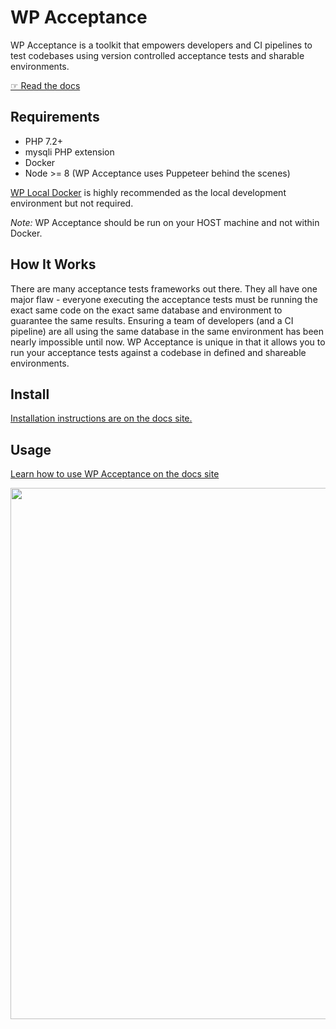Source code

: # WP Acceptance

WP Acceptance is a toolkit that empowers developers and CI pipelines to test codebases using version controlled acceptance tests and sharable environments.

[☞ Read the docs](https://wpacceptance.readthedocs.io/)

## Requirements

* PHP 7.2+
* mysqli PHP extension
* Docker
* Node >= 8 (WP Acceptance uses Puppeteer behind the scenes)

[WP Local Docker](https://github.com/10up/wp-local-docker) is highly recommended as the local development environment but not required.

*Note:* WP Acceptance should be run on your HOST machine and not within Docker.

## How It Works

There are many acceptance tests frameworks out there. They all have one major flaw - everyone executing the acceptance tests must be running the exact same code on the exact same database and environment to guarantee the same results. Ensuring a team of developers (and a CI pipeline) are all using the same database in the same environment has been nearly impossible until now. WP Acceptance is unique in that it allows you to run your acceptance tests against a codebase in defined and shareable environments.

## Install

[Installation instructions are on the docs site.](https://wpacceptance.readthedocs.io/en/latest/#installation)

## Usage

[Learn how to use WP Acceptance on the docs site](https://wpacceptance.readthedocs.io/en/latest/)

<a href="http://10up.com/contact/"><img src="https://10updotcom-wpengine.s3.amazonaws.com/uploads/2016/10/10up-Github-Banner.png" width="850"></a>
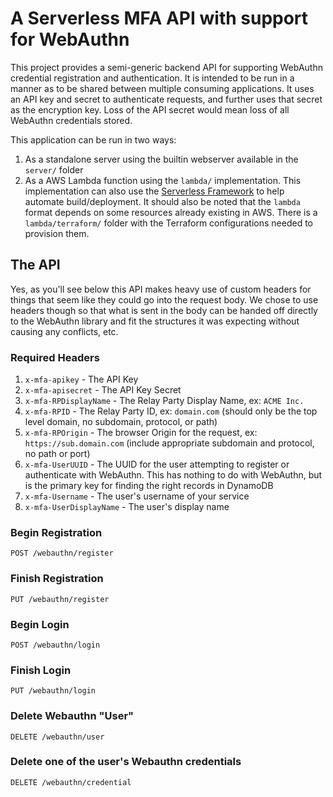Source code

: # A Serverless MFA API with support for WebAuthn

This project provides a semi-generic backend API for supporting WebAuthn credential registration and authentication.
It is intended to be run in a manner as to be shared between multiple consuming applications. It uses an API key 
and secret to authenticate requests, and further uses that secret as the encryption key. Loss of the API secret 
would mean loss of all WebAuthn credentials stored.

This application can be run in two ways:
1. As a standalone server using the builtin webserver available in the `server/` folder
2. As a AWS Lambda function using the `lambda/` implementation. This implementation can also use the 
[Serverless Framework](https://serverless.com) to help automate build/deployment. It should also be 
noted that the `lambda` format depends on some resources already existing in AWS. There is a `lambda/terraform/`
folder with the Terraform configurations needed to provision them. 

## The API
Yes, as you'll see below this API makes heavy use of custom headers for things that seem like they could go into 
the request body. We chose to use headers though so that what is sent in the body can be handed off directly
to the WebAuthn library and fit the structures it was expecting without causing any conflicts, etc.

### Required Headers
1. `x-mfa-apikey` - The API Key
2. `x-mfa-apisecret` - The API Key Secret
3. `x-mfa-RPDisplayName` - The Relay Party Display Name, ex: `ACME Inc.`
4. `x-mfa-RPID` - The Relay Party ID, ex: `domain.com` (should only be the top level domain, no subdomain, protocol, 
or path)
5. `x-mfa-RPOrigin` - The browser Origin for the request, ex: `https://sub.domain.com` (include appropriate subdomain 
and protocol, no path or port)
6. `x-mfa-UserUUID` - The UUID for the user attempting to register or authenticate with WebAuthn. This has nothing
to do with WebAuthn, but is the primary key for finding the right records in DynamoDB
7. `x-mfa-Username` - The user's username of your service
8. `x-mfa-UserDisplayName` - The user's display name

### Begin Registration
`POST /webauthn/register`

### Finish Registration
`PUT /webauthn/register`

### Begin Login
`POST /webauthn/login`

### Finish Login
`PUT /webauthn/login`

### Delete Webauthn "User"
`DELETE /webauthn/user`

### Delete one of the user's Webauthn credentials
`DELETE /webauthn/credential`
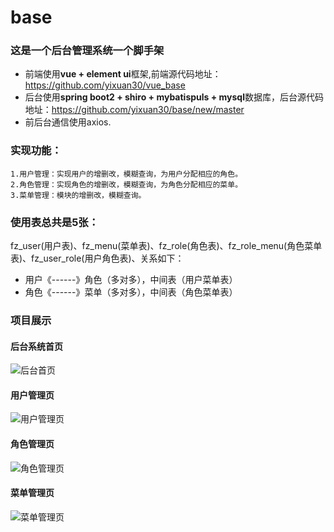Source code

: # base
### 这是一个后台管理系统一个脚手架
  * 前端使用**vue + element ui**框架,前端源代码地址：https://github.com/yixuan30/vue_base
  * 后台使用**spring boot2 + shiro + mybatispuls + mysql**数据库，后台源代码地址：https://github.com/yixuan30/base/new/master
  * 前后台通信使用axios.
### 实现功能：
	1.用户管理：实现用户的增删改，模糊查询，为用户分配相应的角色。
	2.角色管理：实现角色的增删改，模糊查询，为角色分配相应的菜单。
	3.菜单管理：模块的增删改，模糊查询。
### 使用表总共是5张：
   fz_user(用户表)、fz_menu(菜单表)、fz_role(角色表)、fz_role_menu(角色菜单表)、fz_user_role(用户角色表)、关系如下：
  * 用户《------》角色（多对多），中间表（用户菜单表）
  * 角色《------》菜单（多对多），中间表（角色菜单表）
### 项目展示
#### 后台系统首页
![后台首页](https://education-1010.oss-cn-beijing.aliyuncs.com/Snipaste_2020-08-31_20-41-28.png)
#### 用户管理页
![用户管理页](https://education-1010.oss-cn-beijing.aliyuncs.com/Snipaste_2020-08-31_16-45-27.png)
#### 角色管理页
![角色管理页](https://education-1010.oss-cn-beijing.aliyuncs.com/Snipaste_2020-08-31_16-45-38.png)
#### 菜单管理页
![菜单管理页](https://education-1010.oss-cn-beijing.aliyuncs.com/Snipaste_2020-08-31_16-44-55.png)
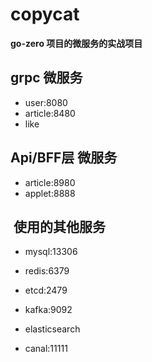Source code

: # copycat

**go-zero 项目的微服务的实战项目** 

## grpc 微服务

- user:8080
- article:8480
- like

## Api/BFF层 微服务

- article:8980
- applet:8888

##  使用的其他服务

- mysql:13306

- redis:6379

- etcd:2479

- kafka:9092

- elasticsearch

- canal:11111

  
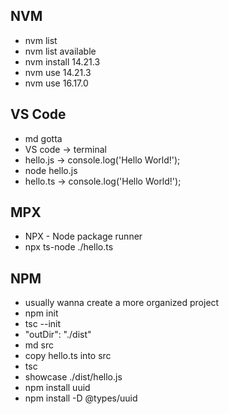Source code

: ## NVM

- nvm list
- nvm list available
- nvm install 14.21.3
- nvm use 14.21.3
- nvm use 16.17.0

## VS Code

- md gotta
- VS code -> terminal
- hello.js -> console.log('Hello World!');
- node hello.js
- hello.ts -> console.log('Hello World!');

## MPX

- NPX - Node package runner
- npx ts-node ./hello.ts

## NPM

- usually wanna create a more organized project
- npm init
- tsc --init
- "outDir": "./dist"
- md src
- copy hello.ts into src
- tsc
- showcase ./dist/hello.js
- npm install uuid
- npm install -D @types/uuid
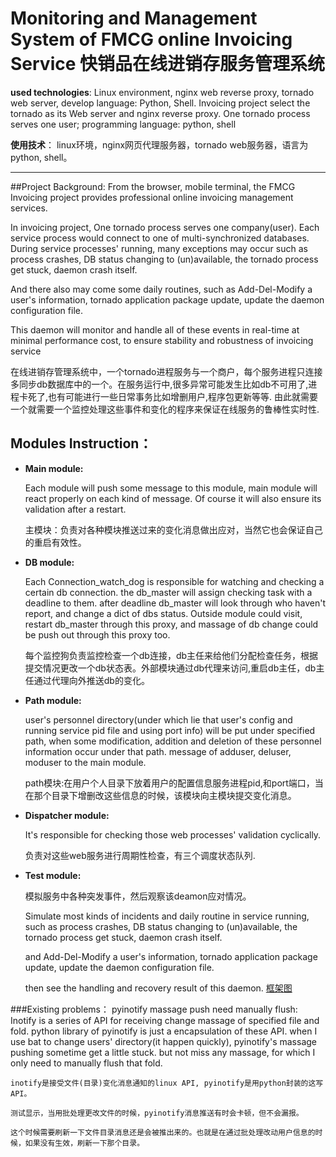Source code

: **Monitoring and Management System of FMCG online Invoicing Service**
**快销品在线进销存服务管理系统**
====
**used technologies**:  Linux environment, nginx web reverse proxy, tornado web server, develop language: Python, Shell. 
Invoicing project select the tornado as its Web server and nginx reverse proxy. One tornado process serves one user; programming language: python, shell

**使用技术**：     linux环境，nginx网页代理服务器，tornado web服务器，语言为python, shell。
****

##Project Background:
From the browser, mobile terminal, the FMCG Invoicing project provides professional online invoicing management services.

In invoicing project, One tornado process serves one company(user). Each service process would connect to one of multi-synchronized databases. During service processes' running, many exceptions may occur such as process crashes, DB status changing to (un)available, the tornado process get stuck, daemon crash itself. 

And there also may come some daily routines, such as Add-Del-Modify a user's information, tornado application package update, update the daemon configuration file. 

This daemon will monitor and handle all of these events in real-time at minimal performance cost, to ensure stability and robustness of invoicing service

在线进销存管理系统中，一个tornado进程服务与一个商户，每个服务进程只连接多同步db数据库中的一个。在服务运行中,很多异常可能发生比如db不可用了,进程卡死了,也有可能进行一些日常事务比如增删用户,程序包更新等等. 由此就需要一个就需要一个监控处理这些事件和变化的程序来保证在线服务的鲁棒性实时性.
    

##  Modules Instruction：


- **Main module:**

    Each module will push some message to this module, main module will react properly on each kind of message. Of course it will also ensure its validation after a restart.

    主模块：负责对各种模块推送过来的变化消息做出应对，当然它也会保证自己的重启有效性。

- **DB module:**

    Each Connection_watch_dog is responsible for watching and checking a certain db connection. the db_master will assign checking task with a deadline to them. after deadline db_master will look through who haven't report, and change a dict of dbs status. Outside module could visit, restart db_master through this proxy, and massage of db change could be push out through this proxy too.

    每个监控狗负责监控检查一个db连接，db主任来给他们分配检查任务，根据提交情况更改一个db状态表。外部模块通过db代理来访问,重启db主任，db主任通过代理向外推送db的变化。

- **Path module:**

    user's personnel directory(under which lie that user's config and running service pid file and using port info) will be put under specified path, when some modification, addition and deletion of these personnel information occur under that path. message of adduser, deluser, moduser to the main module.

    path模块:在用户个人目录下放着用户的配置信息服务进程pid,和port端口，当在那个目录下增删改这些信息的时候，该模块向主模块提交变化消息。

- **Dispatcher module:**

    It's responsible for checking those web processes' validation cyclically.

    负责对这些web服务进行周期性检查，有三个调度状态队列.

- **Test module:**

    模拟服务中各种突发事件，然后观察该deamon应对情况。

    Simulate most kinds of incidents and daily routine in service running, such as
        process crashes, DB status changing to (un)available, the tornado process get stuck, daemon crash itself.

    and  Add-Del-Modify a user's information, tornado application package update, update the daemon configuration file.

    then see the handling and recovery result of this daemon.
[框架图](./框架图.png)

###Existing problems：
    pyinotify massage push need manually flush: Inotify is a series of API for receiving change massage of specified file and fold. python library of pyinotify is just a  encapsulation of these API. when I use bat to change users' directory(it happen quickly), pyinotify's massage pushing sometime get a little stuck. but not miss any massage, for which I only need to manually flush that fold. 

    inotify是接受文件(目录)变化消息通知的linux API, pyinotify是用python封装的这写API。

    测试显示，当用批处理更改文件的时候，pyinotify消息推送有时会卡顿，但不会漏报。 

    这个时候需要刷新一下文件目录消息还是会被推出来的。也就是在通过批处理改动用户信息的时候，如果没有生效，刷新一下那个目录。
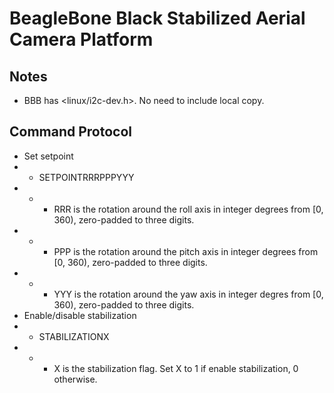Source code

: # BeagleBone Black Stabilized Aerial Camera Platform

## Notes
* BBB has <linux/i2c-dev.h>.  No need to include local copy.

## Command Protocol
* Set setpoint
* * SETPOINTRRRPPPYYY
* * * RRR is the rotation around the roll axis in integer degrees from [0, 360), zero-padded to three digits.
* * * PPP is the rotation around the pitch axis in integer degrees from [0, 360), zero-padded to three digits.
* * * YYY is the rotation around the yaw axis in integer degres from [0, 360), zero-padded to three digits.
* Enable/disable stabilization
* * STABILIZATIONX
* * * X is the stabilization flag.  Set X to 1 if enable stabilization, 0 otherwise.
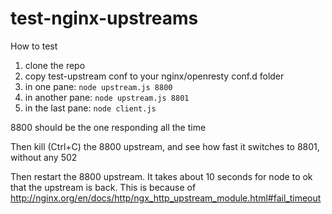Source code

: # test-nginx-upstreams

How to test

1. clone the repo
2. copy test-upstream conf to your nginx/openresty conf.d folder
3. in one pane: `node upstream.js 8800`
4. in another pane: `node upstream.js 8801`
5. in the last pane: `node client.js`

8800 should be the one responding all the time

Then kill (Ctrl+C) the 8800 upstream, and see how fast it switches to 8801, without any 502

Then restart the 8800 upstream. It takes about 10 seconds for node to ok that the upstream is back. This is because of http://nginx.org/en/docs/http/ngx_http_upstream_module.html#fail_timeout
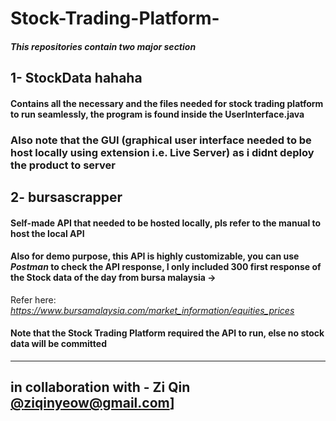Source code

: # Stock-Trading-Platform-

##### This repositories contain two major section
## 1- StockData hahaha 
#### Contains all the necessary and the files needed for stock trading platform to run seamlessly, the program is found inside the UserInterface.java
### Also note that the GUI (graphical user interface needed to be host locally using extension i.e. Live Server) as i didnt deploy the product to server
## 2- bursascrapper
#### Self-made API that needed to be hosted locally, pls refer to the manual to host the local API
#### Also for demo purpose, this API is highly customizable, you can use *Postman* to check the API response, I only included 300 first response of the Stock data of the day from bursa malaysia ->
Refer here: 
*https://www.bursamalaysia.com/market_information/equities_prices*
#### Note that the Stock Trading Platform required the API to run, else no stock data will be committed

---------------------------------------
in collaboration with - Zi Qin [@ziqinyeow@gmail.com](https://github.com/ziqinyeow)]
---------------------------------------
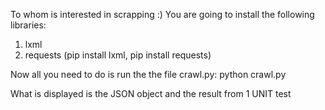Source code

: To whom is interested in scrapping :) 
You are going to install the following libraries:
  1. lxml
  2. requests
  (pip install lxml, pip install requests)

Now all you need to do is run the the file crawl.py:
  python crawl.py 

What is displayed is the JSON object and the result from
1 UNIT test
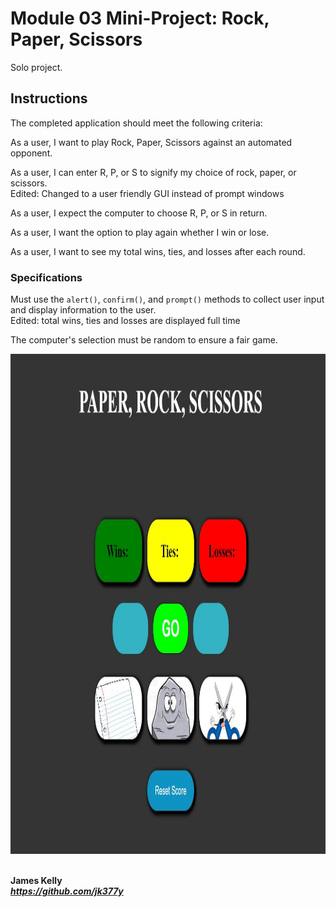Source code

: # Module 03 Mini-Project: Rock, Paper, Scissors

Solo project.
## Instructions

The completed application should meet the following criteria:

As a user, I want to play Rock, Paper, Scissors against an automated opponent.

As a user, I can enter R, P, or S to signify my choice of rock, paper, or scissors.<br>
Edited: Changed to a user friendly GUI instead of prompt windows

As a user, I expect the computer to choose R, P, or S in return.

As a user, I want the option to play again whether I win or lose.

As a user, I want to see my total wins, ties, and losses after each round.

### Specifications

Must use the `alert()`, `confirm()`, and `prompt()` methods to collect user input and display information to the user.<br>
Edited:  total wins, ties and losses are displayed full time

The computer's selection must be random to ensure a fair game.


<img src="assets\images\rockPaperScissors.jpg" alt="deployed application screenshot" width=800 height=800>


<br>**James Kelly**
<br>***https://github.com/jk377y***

Exercise directions
Copy the lines above between the one holding "4. in another" and the one holding "Now all you", inclusive. Drop the pictures.

Result
4. in another pane: `node upstream.js 8801`
5. in the last pane: `node client.js`

8800 should be the one responding all the time

Then kill (Ctrl+C) the 8800 upstream, and see how fast it switches to 8801, without any 502

Then restart the 8800 upstream. It takes about 10 seconds for node to ok that the upstream is back. This is because of http://nginx.org/en/docs/http/ngx_http_upstream_module.html#fail_timeout
Source code

: # Stock-Trading-Platform-

##### This repositories contain two major section
## 1- StockData hahaha 
#### Contains all the necessary and the files needed for stock trading platform to run seamlessly, the program is found inside the UserInterface.java
### Also note that the GUI (graphical user interface needed to be host locally using extension i.e. Live Server) as i didnt deploy the product to server
## 2- bursascrapper
#### Self-made API that needed to be hosted locally, pls refer to the manual to host the local API
#### Also for demo purpose, this API is highly customizable, you can use *Postman* to check the API response, I only included 300 first response of the Stock data of the day from bursa malaysia ->
Refer here: 
*https://www.bursamalaysia.com/market_information/equities_prices*
#### Note that the Stock Trading Platform required the API to run, else no stock data will be committed

---------------------------------------
in collaboration with - Zi Qin [@ziqinyeow@gmail.com](https://github.com/ziqinyeow)]
---------------------------------------
Source code

: To whom is interested in scrapping :) 
You are going to install the following libraries:
  1. lxml
  2. requests
  (pip install lxml, pip install requests)

Now all you need to do is run the the file crawl.py:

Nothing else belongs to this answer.